The OIP opinion was issued at the end of a lengthy battle over public records in Hawaii.

In 1993, a group of journalism students wanted information about Honolulu police officers who had been suspended or discharged for misconduct. At the time, Hawaii’s public records law deemed the information to be public. HPD and the city sided with the state’s powerful police union — the State of Hawaii Organization of Police Officers (SHOPO) — to argue otherwise.

The stalemate went to the Hawaii Supreme Court, where the students ultimately prevailed. But by the time the ruling came out the decision had been effectively undermined by the Legislature.

In 1995, the Legislature changed the law to protect suspended officers from having to reveal information about their misconduct. Police officers, lawmakers said, had a certain right to privacy when it came to the release of misconduct records. The Legislature still required the names of discharged officers to be released along with the details about their misconduct, but not the names of cops who had been suspended. The change in the law afforded county police officers an exemption to disclosure laws that no other public employee has.

Lawmakers also required an annual report of police misconduct to be submitted to the Legislature by each county department that briefly describes the incidents in which officers were suspended or discharged. Those reports don’t include names, dates or locations of incidents. The descriptions are also so vague as to leave the public in the dark about what actually took place.

But in December 1996, Honolulu Deputy Corporation Counsel Diane Kawauchi asked OIP to help her resolve the competing interests of the 1995 law and the 1996 Supreme Court decision.

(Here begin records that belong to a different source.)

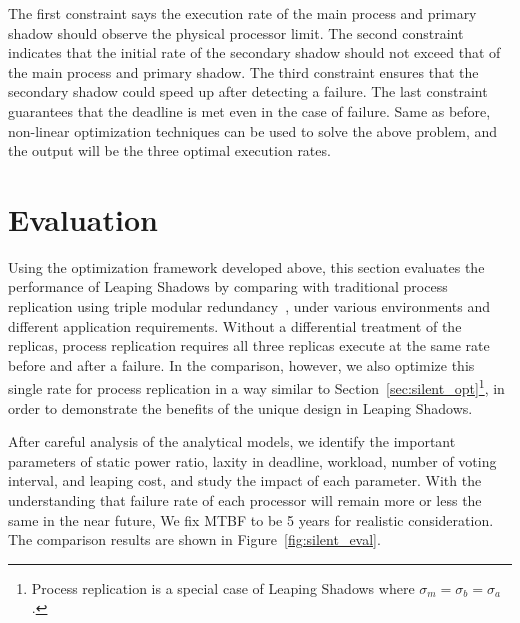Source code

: The first constraint says the execution rate of the main process and primary shadow should observe the physical processor limit. The second constraint indicates that the initial rate of the secondary shadow should not exceed that of the main process and primary shadow. The third constraint ensures that the secondary shadow could speed up after detecting a failure. The last constraint guarantees that the deadline is met even in the case of failure. Same as before, non-linear optimization techniques can be used to solve the above problem, and the output will be the three optimal execution rates.

\section{Evaluation}
Using the optimization framework developed above, this section evaluates the performance of Leaping Shadows by comparing with traditional process replication using triple modular redundancy~\cite{fiala_2012_sdc}, under various environments and different application requirements. Without a differential treatment of the replicas, process replication requires all three replicas execute at the same rate before and after a failure. In the comparison, however, we also optimize this single rate for process replication in a way similar to Section~\ref{sec:silent_opt}\footnote{Process replication is a special case of Leaping Shadows where $\sigma_m = \sigma_b = \sigma_a$.}, in order to demonstrate the benefits of the unique design in Leaping Shadows. 

After careful analysis of the analytical models, we identify the important parameters of static power ratio, laxity in deadline, workload, number of voting interval, and leaping cost, and study the impact of each parameter. With the understanding that failure rate of each processor will remain more or less the same in the near future, We fix MTBF to be 5 years for realistic consideration. %
The comparison results are shown in Figure~\ref{fig:silent_eval}.

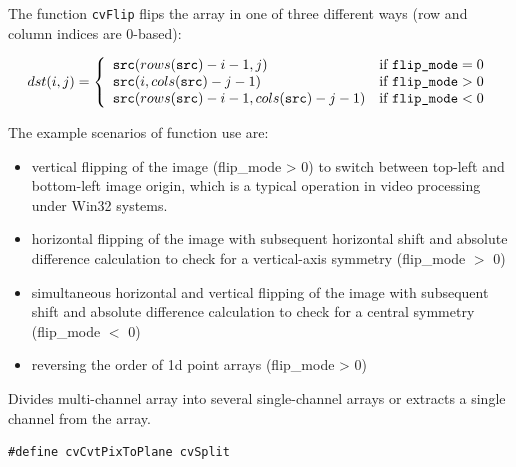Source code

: \begin{description}
\end{description}

The function \texttt{cvFlip} flips the array in one of three different ways (row and column indices are 0-based):

\[
dst(i,j) = \left\{ \begin{array}{l l} \texttt{src}(rows(\texttt{src})-i-1,j) & \mbox{if $\texttt{flip\_mode} = 0$}\\ \texttt{src}(i,cols(\texttt{src})-j-1) & \mbox{if $\texttt{flip\_mode} > 0$}\\ \texttt{src}(rows(\texttt{src})-i-1,cols(\texttt{src})-j-1) & \mbox{if $\texttt{flip\_mode} < 0$}\\ \end{array} \right.
\]

The example scenarios of function use are:
\begin{itemize}
  \item vertical flipping of the image (flip\_mode > 0) to switch between top-left and bottom-left image origin, which is a typical operation in video processing under Win32 systems.
  \item horizontal flipping of the image with subsequent horizontal shift and absolute difference calculation to check for a vertical-axis symmetry (flip\_mode $>$ 0)
  \item simultaneous horizontal and vertical flipping of the image with subsequent shift and absolute difference calculation to check for a central symmetry (flip\_mode $<$ 0)
  \item reversing the order of 1d point arrays (flip\_mode > 0)
\end{itemize}

\label{Split}

Divides multi-channel array into several single-channel arrays or extracts a single channel from the array.


\begin{lstlisting}
#define cvCvtPixToPlane cvSplit
\end{lstlisting}

\begin{description}
\end{description}


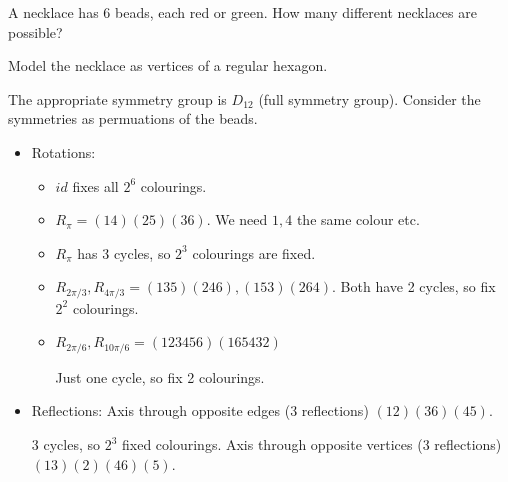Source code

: \documentclass{article}
\theoremstyle{definition} \newtheorem*{definition}{Definition}
\begin{document}
\begin{exmps} A necklace has 6 beads, each red or green. How many different
  necklaces are possible?

  Model the necklace as vertices of a regular hexagon.

  The appropriate symmetry group is $D_{12}$ (full symmetry group). Consider the
  symmetries as permuations of the beads.

  \begin{itemize} \item Rotations: \begin{itemize} \item $id$ fixes all $2^6$
          colourings.  \item $R_\pi = (14)(25)(36)$.  We need $1,4$ the same
          colour etc.  \item $R_\pi$ has 3 cycles, so $2^3$ colourings are
            fixed.

      \item $R_{2\pi/3},R_{4\pi/3}=(135)(246),(153)(264)$.  Both have 2 cycles,
      so fix $2^2$ colourings.  \item $R_{2\pi/6},R_{10\pi/6}=(123456)(165432)$

       Just one cycle, so fix 2 colourings.  \end{itemize}
      

     \item Reflections: Axis through opposite edges (3 reflections)
       $(12)(36)(45)$. 
       \begin{figure}[h] \centering {}

         \label{fig:necklace1} \end{figure}
      
       
       3 cycles, so $2^3$ fixed colourings. 
Axis through opposite vertices (3 reflections) $(13)(2)(46)(5)$.


\end{itemize}
\end{exmps}
\end{document}
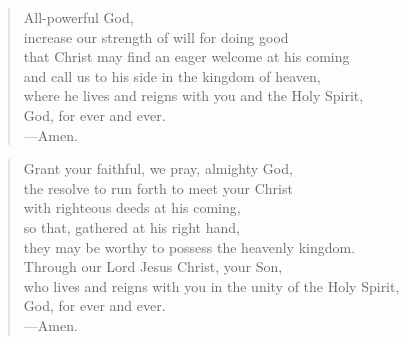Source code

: \prayer

\setlength{\vleftmargin}{\prayerleftmargini}

\begin{verse}
All-powerful God,\\
increase our strength of will for doing good\\
that Christ may find an eager welcome at his coming\\
and call us to his side in the kingdom of heaven,\\
where he lives and reigns with you and the Holy Spirit,\\
God, for ever and ever.\\
{\color{red}---\thinspace}Amen.
\end{verse}


\begin{verse}
Grant your faithful, we pray, almighty God,\\
the resolve to run forth to meet your Christ\\
with righteous deeds at his coming,\\
so that, gathered at his right hand,\\
they may be worthy to possess the heavenly kingdom.\\
Through our Lord Jesus Christ, your Son,\\
who lives and reigns with you in the unity of the Holy Spirit,\\
God, for ever and ever.\\
{\color{red}---\thinspace}Amen.
\end{verse}

\setlength{\vleftmargin}{\defleftmargini}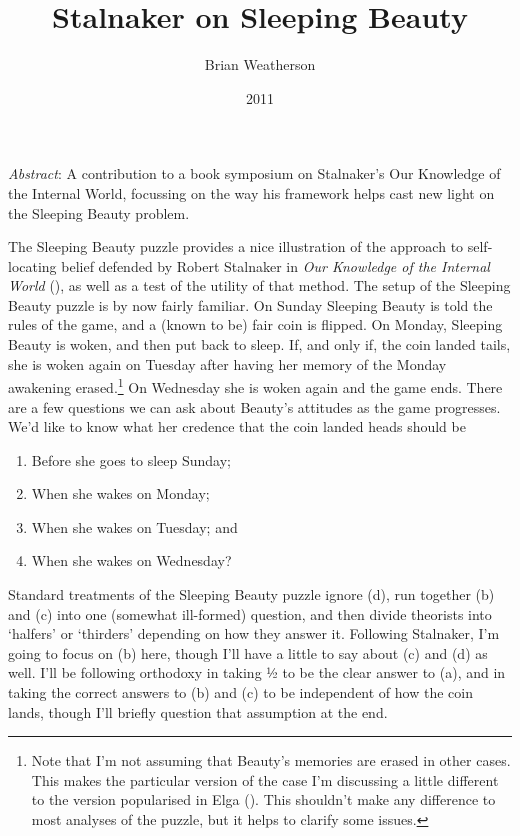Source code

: \documentclass[
  11pt,
  letterpaper,
  DIV=11,
  numbers=noendperiod,
  twoside]{scrartcl}
\title{Stalnaker on Sleeping Beauty}
\author{Brian Weatherson}
\date{2011}
\providecommand{\tightlist}{%
  \setlength{\itemsep}{0pt}\setlength{\parskip}{0pt}}\usepackage{longtable,booktabs,array}
\renewenvironment{abstract}
 {\vspace{-1.25cm}
 \quotation\small\noindent\emph{Abstract}:}
 {\endquotation}
\begin{document}
\maketitle
\begin{abstract}
A contribution to a book symposium on Stalnaker's Our Knowledge of the
Internal World, focussing on the way his framework helps cast new light
on the Sleeping Beauty problem.
\end{abstract}


The Sleeping Beauty puzzle provides a nice illustration of the approach
to self-locating belief defended by Robert Stalnaker in \emph{Our
Knowledge of the Internal World} (), as well as a test of the utility of that method. The setup of
the Sleeping Beauty puzzle is by now fairly familiar. On Sunday Sleeping
Beauty is told the rules of the game, and a (known to be) fair coin is
flipped. On Monday, Sleeping Beauty is woken, and then put back to
sleep. If, and only if, the coin landed tails, she is woken again on
Tuesday after having her memory of the Monday awakening
erased.\footnote{Note that I'm not assuming that Beauty's memories are
  erased in other cases. This makes the particular version of the case
  I'm discussing a little different to the version popularised in Elga
  (). This shouldn't make any difference to
  most analyses of the puzzle, but it helps to clarify some issues.} On
Wednesday she is woken again and the game ends. There are a few
questions we can ask about Beauty's attitudes as the game progresses.
We'd like to know what her credence that the coin landed heads should be

\begin{enumerate}
\def\labelenumi{\arabic{enumi}.}
\tightlist
\item
  Before she goes to sleep Sunday;
\item
  When she wakes on Monday;
\item
  When she wakes on Tuesday; and
\item
  When she wakes on Wednesday?
\end{enumerate}

Standard treatments of the Sleeping Beauty puzzle ignore (d), run
together (b) and (c) into one (somewhat ill-formed) question, and then
divide theorists into `halfers' or `thirders' depending on how they
answer it. Following Stalnaker, I'm going to focus on (b) here, though
I'll have a little to say about (c) and (d) as well. I'll be following
orthodoxy in taking ½ to be the clear answer to (a), and in taking the
correct answers to (b) and (c) to be independent of how the coin lands,
though I'll briefly question that assumption at the end.
\end{document}
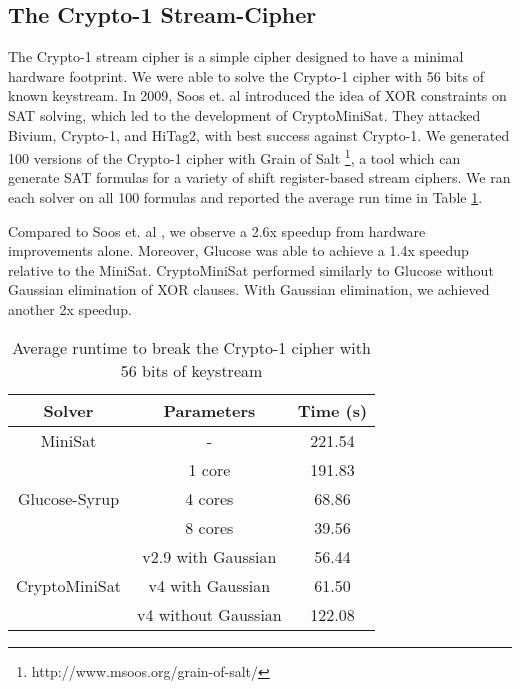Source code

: \subsection{The Crypto-1 Stream-Cipher}
The Crypto-1 stream cipher is a simple cipher designed to have a minimal hardware footprint. We were able to solve the Crypto-1 cipher with 56 bits of known keystream. In 2009, Soos et. al \cite{SNC09} introduced the idea of XOR constraints on SAT solving, which led to the development of CryptoMiniSat. They attacked Bivium, Crypto-1, and HiTag2, with best success against Crypto-1. We generated 100 versions of the Crypto-1 cipher with Grain of Salt \footnote{http://www.msoos.org/grain-of-salt/}, a tool which can generate SAT formulas for a variety of shift register-based stream ciphers. We ran each solver on all 100 formulas and reported the average run time in Table \ref{table:crypto1:runtime}.

Compared to Soos et. al \cite{SNC09}, we observe a 2.6x speedup from hardware improvements alone. Moreover, Glucose was able to achieve a 1.4x speedup relative to the MiniSat. CryptoMiniSat performed similarly to Glucose without Gaussian elimination of XOR clauses. With Gaussian elimination, we achieved another 2x speedup. 

\begin{table}[!htbp]
	\centering
	\begin{tabular}{|c|c|c|}
		\hline
		\textbf{Solver} & \textbf{Parameters} & \textbf{Time (s)} \\
		\hline
		MiniSat & - & 221.54 \\
		\hline
		\multirow{3}{*}{Glucose-Syrup} & 1 core & 191.83 \\ \cline{2-3}
		& 4 cores & 68.86 \\ \cline{2-3}
		& 8 cores & 39.56 \\
		\hline
		
		\multirow{3}{*}{CryptoMiniSat} & v2.9 with Gaussian & 56.44 \\ \cline{2-3}
		& v4 with Gaussian & 61.50 \\ \cline{2-3}
		& v4 without Gaussian & 122.08 \\
		\hline
	\end{tabular}
	
	\caption{Average runtime to break the Crypto-1 cipher with 56 bits of keystream}
	\label{table:crypto1:runtime}
\end{table}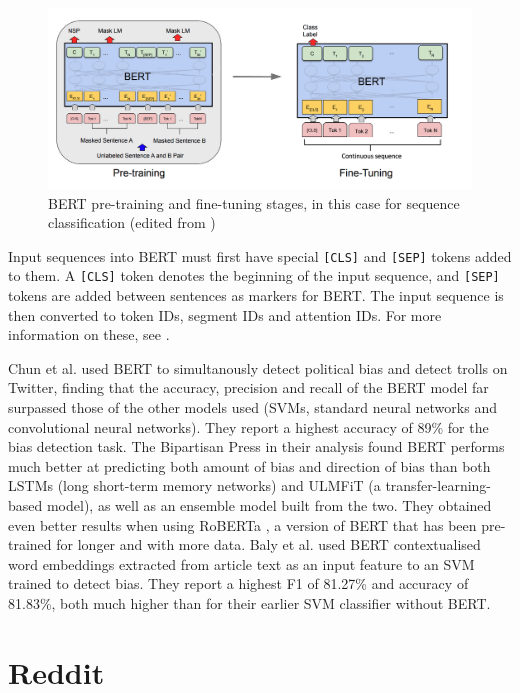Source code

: \begin{figure}
    \centering
    \includegraphics[scale=0.37]{0-img/bert-pretraining-finetuning.png}
    \caption{BERT pre-training and fine-tuning stages, in this case for sequence classification (edited from \cite{bert})}
    \label{fig:bert-pretraining-finetuning}
\end{figure}

Input sequences into BERT must first have special \texttt{[CLS]} and \texttt{[SEP]} tokens added to them. A \texttt{[CLS]} token denotes the beginning of the input sequence, and \texttt{[SEP]} tokens are added between sentences as markers for BERT. The input sequence is then converted to token IDs, segment IDs and attention IDs. For more information on these, see \cite{bert}.

Chun et al. \cite{chun} used BERT to simultanously detect political bias and detect trolls on Twitter, finding that the accuracy, precision and recall of the BERT model far surpassed those of the other models used (SVMs, standard neural networks and convolutional neural networks). They report a highest accuracy of 89\% for the bias detection task. The Bipartisan Press in their analysis \cite{bipartisan-press} found BERT performs much better at predicting both amount of bias and direction of bias than both LSTMs (long short-term memory networks) and ULMFiT (a transfer-learning-based model), as well as an ensemble model built from the two. They obtained even better results when using RoBERTa \cite{roberta}, a version of BERT that has been pre-trained for longer and with more data. Baly et al. \cite{baly-acl2020} used BERT contextualised word embeddings extracted from article text as an input feature to an SVM trained to detect bias. They report a highest F1 of 81.27\% and accuracy of 81.83\%, both much higher than for their earlier SVM classifier without BERT.

\section{Reddit} \label{sec:reddit}

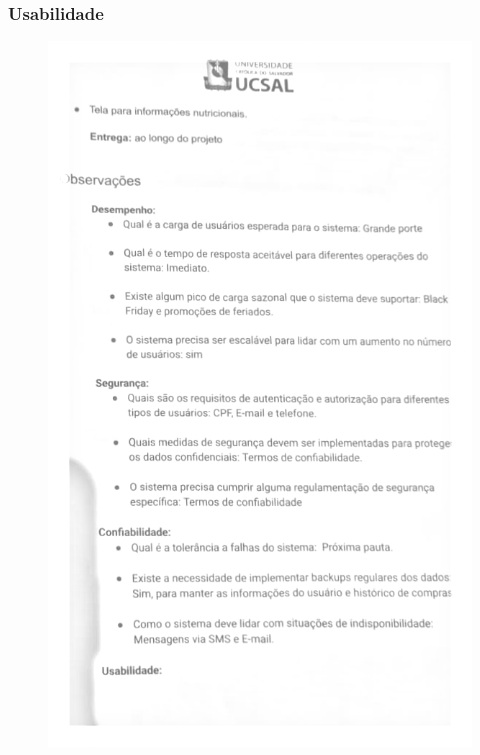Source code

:\documentclass[12pt,oneside,a4paper,article]{abntex2}
\begin{document}
  \subsubsection{Usabilidade}
    \begin{figure}[H]
        \centering
        \includegraphics[width=0.75\linewidth]{imagens-template/Entrevista1/Observações.png}
        \label{fig:placeholder}
    \end{figure}
    
\end{document}
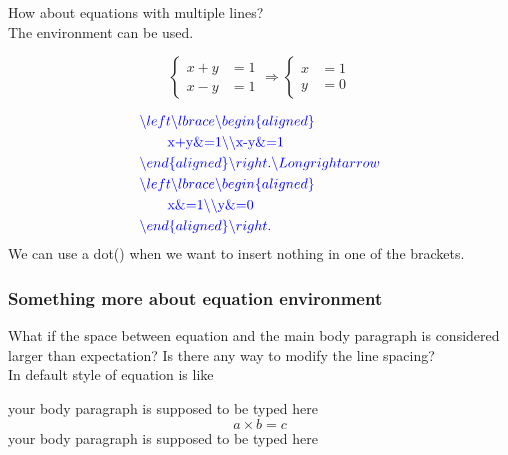 \begin{frame}
	How about equations with multiple lines?\\
	The  environment can be used.
	\begin{example}
		\begin{equation}
		\left\lbrace\begin{aligned}
			x+y&=1\\x-y&=1
		\end{aligned}\right.\Longrightarrow
		\left\lbrace\begin{aligned}
			x&=1\\y&=0
		\end{aligned}\right.
		\end{equation}
	\end{example}
	\begin{align*}
		&\color{blue} \backslash left \backslash lbrace \backslash begin\{aligned\}\\
		&\color{blue} \quad\quad\text{x+y\&=1} \backslash \backslash \text{x-y\&=1}\\
		&\color{blue} \backslash end\{aligned\}\backslash right.\backslash Longrightarrow\\
		&\color{blue} \backslash left \backslash lbrace \backslash begin\{aligned\}\\
		&\color{blue} \quad\quad\text{x\&=1} \backslash \backslash \text{y\&=0}\\
		&\color{blue} \backslash end\{aligned\}\backslash right.
	\end{align*}
	We can use a dot() when we want to insert nothing in one of the brackets.
\end{frame}

\begin{frame}
	\frametitle{Something more about equation environment}
    What if the space between equation and the main body paragraph is considered larger than expectation? Is there any way to modify the line spacing?
\\In default style of equation is like
    \begin{example}
    your body paragraph is supposed to be typed here
        \begin{equation}
         a \times b =c
        \end{equation}
    your body paragraph is supposed to be typed here
	\end{example}
\end{frame}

Was she supposed to release information about suspended police officers or not?

Kawauchi’s answer came on Feb. 21, 1997. The names of suspended police officers should be released along with other information related to the circumstances surrounding the misconduct, including the allegations and any findings of fact.

OIP attorney Lorna Aratani wrote the opinion, outlining her agency’s argument. She said the 1995 exemption for police officers didn’t stand up to the “balancing test,” one of the central tenets of Hawaii’s public records law, the Uniform Information Practices Act.

Arataini said any legislative finding that police officers had a “significant privacy interest” in keeping their misdeeds under wraps needed to be weighed against the public interest in disclosure.

The Supreme Court’s 1996 decision bolstered the equation in favor of public disclosure, she said, because it found that information about officer misconduct “is neither highly intimate nor personal” and as a result wasn’t protected under privacy rights in the Hawaii Constitution.

Even though the Legislature tried to tilt the scales toward keeping officer misdeeds private, Aratani said the Supreme Court’s ruling “tips the balancing heavily toward finding that the public has a strong counterveiling interest in information about suspended police officers.”

Now, lawmakers are considering a bill that could make more information about police misconduct publicly available. But the 1997 OIP opinion hasn’t been part of the discussion.

OIP cannot force a government entity to release public records even it says the documents should be made available.